Bu yüzden Mingi'nin bu gece Yuta ve Wooyoung'u oradan çıkarması gerekiyordu.
Kimseye güvenemezdi bu yüzden yalnız gelmeyi planlamıştı. En ufak dikkatsizlik bütün planını berbat edebilirdi. Kendisi kadar becerikli başka biri tanımıyordu ki sessizce yakalanmadan iki omegaya ulaşabilsin.
Fakat Johnny, Mingi ile birlikte gelip eğer işler yolunda gitmezse dikkat dağıtmak için kendini feda edebileceğini ve işe yarayabilrceğine dair onu ikna etmişti.Havanın kararmasını beklerken stres ve heyecandan dolayı yerinde duramıyor, dolanıyordu. Belinde duran kılıcının kınıyla oynarken.
"Seni bu hale getirenler, eşini öldürenler artık öldüler. Neden tatmin olup hayatını yaşamaya dönmüyorsun adamım."
Mingi vakit daha hızlı geçsin için Johnny'e döndü ve sordu."Bunun için binlerce kişinin canını alsam yine de benim omegama denk olmazdı."
Johnny, Mingi'nin yeşil gözlerine bakarken ona cevap verdi ve devam etti.
"Sevdiğim hiç kimse kalmadı. Sözler bile beni terk etti."
Derin bir nefes aldı.
"Karımı kurtaramadım. Ama başka masum hayatların da hiçe sayılmaması için savaşabilirim."Mingi omuz silkti.

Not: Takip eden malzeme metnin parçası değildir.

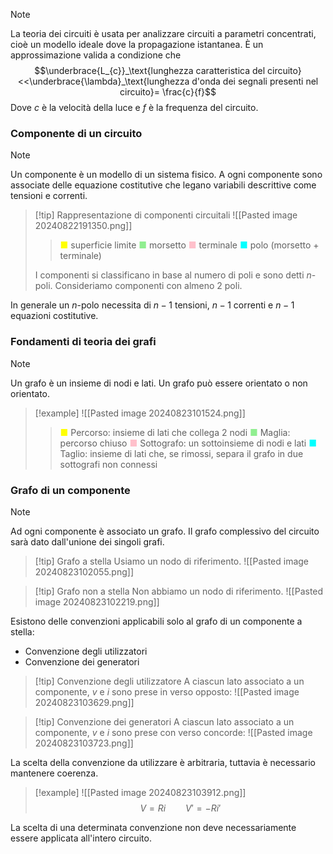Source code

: >[!note]
>La teoria dei circuiti è usata per analizzare circuiti a parametri concentrati, cioè un modello ideale dove la propagazione istantanea. È un approssimazione valida a condizione che $$\underbrace{L_{c}}_\text{lunghezza caratteristica del circuito}<<\underbrace{\lambda}_\text{lunghezza d'onda dei segnali presenti nel circuito}= \frac{c}{f}$$
>Dove $c$ è la velocità della luce e $f$ è la frequenza del circuito.

### Componente di un circuito
>[!note]
>Un componente è un modello di un sistema fisico. A ogni componente sono associate delle equazione costitutive che legano variabili descrittive come tensioni e correnti.

>[!tip] Rappresentazione di componenti circuitali
>![[Pasted image 20240822191350.png]]
>><span style="color: yellow;">■</span> superficie limite
>><span style="color: lightgreen;">■</span> morsetto
>><span style="color: pink;">■</span> terminale
>><span style="color: aqua;">■</span> polo (morsetto + terminale)
>
>I componenti si classificano in base al numero di poli e sono detti $n$-poli. Consideriamo componenti con almeno $2$ poli.

In generale un $n$-polo necessita di $n-1$ tensioni, $n-1$ correnti e $n-1$ equazioni costitutive.

### Fondamenti di teoria dei grafi
>[!note]
>Un grafo è un insieme di nodi e lati. Un grafo può essere orientato o non orientato.

>[!example]
>![[Pasted image 20240823101524.png]]
>><span style="color: yellow;">■</span> Percorso: insieme di lati che collega 2 nodi
>><span style="color: lightgreen;">■</span> Maglia: percorso chiuso
>><span style="color: pink;">■</span> Sottografo: un sottoinsieme di nodi e lati
>><span style="color: aqua;">■</span> Taglio: insieme di lati che, se rimossi, separa il grafo in due sottografi non connessi

### Grafo di un componente
>[!note]
>Ad ogni componente è associato un grafo. Il grafo complessivo del circuito sarà dato dall'unione dei singoli grafi.

>[!tip] Grafo a stella
>Usiamo un nodo di riferimento.
>![[Pasted image 20240823102055.png]]

>[!tip] Grafo non a stella
>Non abbiamo un nodo di riferimento.
>![[Pasted image 20240823102219.png]]

Esistono delle convenzioni applicabili solo al grafo di un componente a stella:
- Convenzione degli utilizzatori
- Convenzione dei generatori

>[!tip] Convenzione degli utilizzatore
>A ciascun lato associato a un componente, $v$ e $i$ sono prese in verso opposto:
>![[Pasted image 20240823103629.png]]

>[!tip] Convenzione dei generatori
>A ciascun lato associato a un componente, $v$ e $i$ sono prese con verso concorde:
>![[Pasted image 20240823103723.png]]

La scelta della convenzione da utilizzare è arbitraria, tuttavia è necessario mantenere coerenza.

>[!example]
>![[Pasted image 20240823103912.png]]
>$$V=Ri\qquad V'=-Ri'$$

La scelta di una determinata convenzione non deve necessariamente essere applicata all'intero circuito.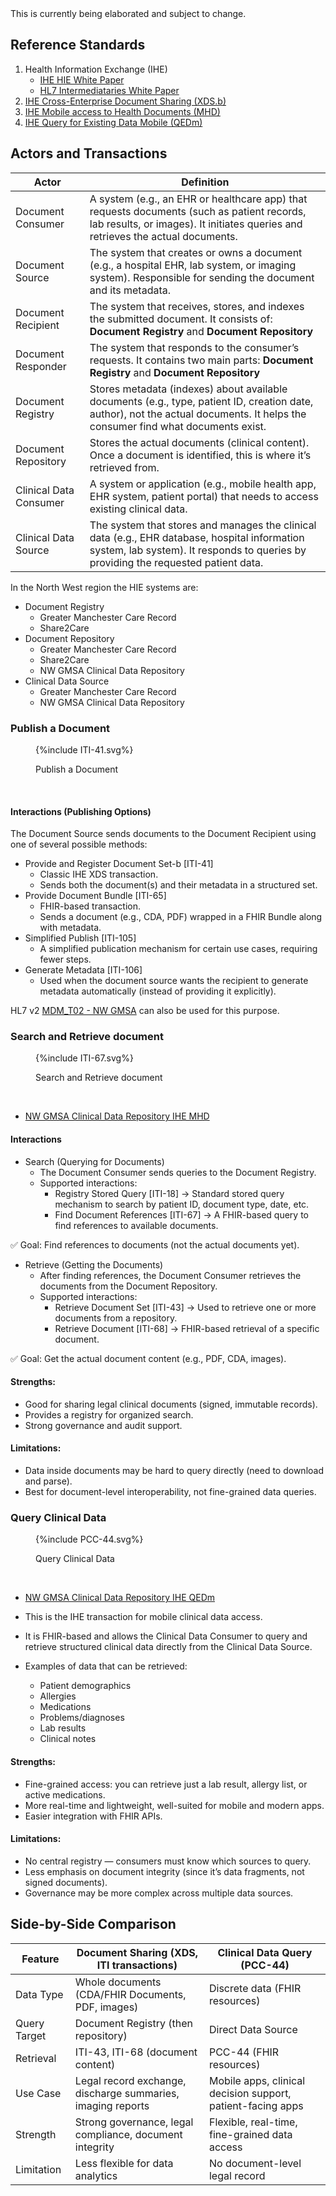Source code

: <div class="alert alert-danger" role="alert">
This is currently being elaborated and subject to change.
</div>

## Reference Standards

1. Health Information Exchange (IHE)
   - [IHE HIE White Paper](https://profiles.ihe.net/ITI/HIE-Whitepaper/)
   - [HL7 Intermediataries White Paper](https://confluence.hl7.org/spaces/FHIR/pages/144967060/Intermediaries+White+Paper)
2. [IHE Cross-Enterprise Document Sharing (XDS.b)](https://profiles.ihe.net/ITI/TF/Volume1/ch-10.html) 
3. [IHE Mobile access to Health Documents (MHD)](https://profiles.ihe.net/ITI/MHD/index.html)
4. [IHE Query for Existing Data Mobile (QEDm)](https://profiles.ihe.net/PCC/QEDm/index.html)

## Actors and Transactions

| Actor                  | Definition                                                                                                                                                                          |
|------------------------|-------------------------------------------------------------------------------------------------------------------------------------------------------------------------------------|
| Document Consumer      | A system (e.g., an EHR or healthcare app) that requests documents (such as patient records, lab results, or images). It initiates queries and retrieves the actual documents.       |
| Document Source        | The system that creates or owns a document (e.g., a hospital EHR, lab system, or imaging system). Responsible for sending the document and its metadata.                            |
| Document Recipient     | The system that receives, stores, and indexes the submitted document. It consists of: **Document Registry** and **Document Repository**                                             |                                                                                          |
| Document Responder     | The system that responds to the consumer’s requests. It contains two main parts: **Document Registry** and **Document Repository**                                                  |
| Document Registry      | Stores metadata (indexes) about available documents (e.g., type, patient ID, creation date, author), not the actual documents. It helps the consumer find what documents exist.     |
| Document Repository    | Stores the actual documents (clinical content). Once a document is identified, this is where it’s retrieved from.                                                                   | 
| Clinical Data Consumer | A system or application (e.g., mobile health app, EHR system, patient portal) that needs to access existing clinical data.                                                          |
| Clinical Data Source   | The system that stores and manages the clinical data (e.g., EHR database, hospital information system, lab system). It responds to queries by providing the requested patient data. |  

In the North West region the HIE systems are:

- Document Registry
    - Greater Manchester Care Record
    - Share2Care
- Document Repository
    - Greater Manchester Care Record
    - Share2Care
    - NW GMSA Clinical Data Repository
- Clinical Data Source
    - Greater Manchester Care Record
    - NW GMSA Clinical Data Repository

### Publish a Document

<figure>
{%include ITI-41.svg%}
<p id="fX.X.X.X-X" class="figureTitle">Publish a Document</p>
</figure>
<br clear="all">

#### Interactions (Publishing Options)

The Document Source sends documents to the Document Recipient using one of several possible methods:

- Provide and Register Document Set-b [ITI-41]
  - Classic IHE XDS transaction.
  - Sends both the document(s) and their metadata in a structured set.
- Provide Document Bundle [ITI-65]
  - FHIR-based transaction.
  - Sends a document (e.g., CDA, PDF) wrapped in a FHIR Bundle along with metadata.
- Simplified Publish [ITI-105]
  - A simplified publication mechanism for certain use cases, requiring fewer steps.
- Generate Metadata [ITI-106]
  - Used when the document source wants the recipient to generate metadata automatically (instead of providing it explicitly).

HL7 v2 [MDM_T02 - NW GMSA](mdm_t02-original-document-notification-and-content) can also be used for this purpose.

### Search and Retrieve document

<figure>
{%include ITI-67.svg%}
<p id="fX.X.X.X-X" class="figureTitle">Search and Retrieve document</p>
</figure>
<br clear="all">

- [NW GMSA Clinical Data Repository IHE MHD](MHD.html)

#### Interactions

- Search (Querying for Documents)
  - The Document Consumer sends queries to the Document Registry.
  - Supported interactions:
    - Registry Stored Query [ITI-18] → Standard stored query mechanism to search by patient ID, document type, date, etc.
    - Find Document References [ITI-67] → A FHIR-based query to find references to available documents.

✅ Goal: Find references to documents (not the actual documents yet).

- Retrieve (Getting the Documents)
  - After finding references, the Document Consumer retrieves the documents from the Document Repository.
  - Supported interactions:
    - Retrieve Document Set [ITI-43] → Used to retrieve one or more documents from a repository.
    - Retrieve Document [ITI-68] → FHIR-based retrieval of a specific document.

✅ Goal: Get the actual document content (e.g., PDF, CDA, images).   

#### Strengths:

- Good for sharing legal clinical documents (signed, immutable records).
- Provides a registry for organized search.
- Strong governance and audit support.

#### Limitations:

- Data inside documents may be hard to query directly (need to download and parse).
- Best for document-level interoperability, not fine-grained data queries.

### Query Clinical Data 

<figure>
{%include PCC-44.svg%}
<p id="fX.X.X.X-X" class="figureTitle">Query Clinical Data</p>
</figure>
<br clear="all">

- [NW GMSA Clinical Data Repository IHE QEDm](QEDm.html)

- This is the IHE transaction for mobile clinical data access.
- It is FHIR-based and allows the Clinical Data Consumer to query and retrieve structured clinical data directly from the Clinical Data Source.
- Examples of data that can be retrieved:
  - Patient demographics
  - Allergies
  - Medications
  - Problems/diagnoses
  - Lab results
  - Clinical notes

#### Strengths:

- Fine-grained access: you can retrieve just a lab result, allergy list, or active medications.
- More real-time and lightweight, well-suited for mobile and modern apps.
- Easier integration with FHIR APIs.

#### Limitations:

- No central registry — consumers must know which sources to query.
- Less emphasis on document integrity (since it’s data fragments, not signed documents).
- Governance may be more complex across multiple data sources.

## Side-by-Side Comparison

| Feature	      | Document Sharing (XDS, ITI transactions)	                    | Clinical Data Query (PCC-44)                                |
|---------------|--------------------------------------------------------------|-------------------------------------------------------------|
| Data Type     | 	Whole documents (CDA/FHIR Documents, PDF, images)	          | Discrete data (FHIR resources)                              |
| Query Target	 | Document Registry (then repository)	                         | Direct Data Source                                          |
| Retrieval     | ITI-43, ITI-68 (document content)                            | 	PCC-44 (FHIR resources)                                    |
| Use Case	     | Legal record exchange, discharge summaries, imaging reports	 | Mobile apps, clinical decision support, patient-facing apps |
| Strength	     | Strong governance, legal compliance, document integrity      | 	Flexible, real-time, fine-grained data access              |
| Limitation    | 	Less flexible for data analytics                            | 	No document-level legal record                             |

"Wooyoung'u sağsalim bir şekilde San'a götürürsek buradaki çocukları ve omegaları öldürmeyeceğini söyledi biliyorum. Ama ona güvendiğim söylenemez. O benim yeğenim, bebekliğinden bu yana tanıyorum. Şuan planını kurmuştur ve bir ordu hazırlıyor olmalı.""Ben yine de şansımı deneyeceğim. Her şeyi Majesteleri Wooyoung'a anlatırsak, Alfasının tüm bu isyancıları katletmesine mani olacaktır."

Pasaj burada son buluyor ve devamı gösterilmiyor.